What this task involves - Where the string "DATE" occurs in a line of the entries below, copy that line.

☆ ☆ ☆ ☆ ☆

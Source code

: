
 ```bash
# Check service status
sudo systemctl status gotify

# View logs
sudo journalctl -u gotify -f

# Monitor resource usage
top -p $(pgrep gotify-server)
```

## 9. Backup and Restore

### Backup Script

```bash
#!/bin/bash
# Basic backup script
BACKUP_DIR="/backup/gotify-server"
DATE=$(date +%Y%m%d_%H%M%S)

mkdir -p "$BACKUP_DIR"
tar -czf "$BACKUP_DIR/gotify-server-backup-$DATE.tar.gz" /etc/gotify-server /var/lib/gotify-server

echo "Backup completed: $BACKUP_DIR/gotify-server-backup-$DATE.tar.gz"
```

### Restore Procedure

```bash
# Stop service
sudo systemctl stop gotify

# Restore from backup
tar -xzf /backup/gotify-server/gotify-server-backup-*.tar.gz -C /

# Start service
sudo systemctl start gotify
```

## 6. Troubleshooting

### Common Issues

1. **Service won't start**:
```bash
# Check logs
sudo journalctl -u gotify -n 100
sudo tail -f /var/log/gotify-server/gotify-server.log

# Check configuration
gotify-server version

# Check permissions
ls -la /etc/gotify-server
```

☆ ☆ ☆ ☆ ☆

Solution -
DATE=$(date +%Y%m%d_%H%M%S)
tar -czf "$BACKUP_DIR/gotify-server-backup-$DATE.tar.gz" /etc/gotify-server /var/lib/gotify-server
echo "Backup completed: $BACKUP_DIR/gotify-server-backup-$DATE.tar.gz"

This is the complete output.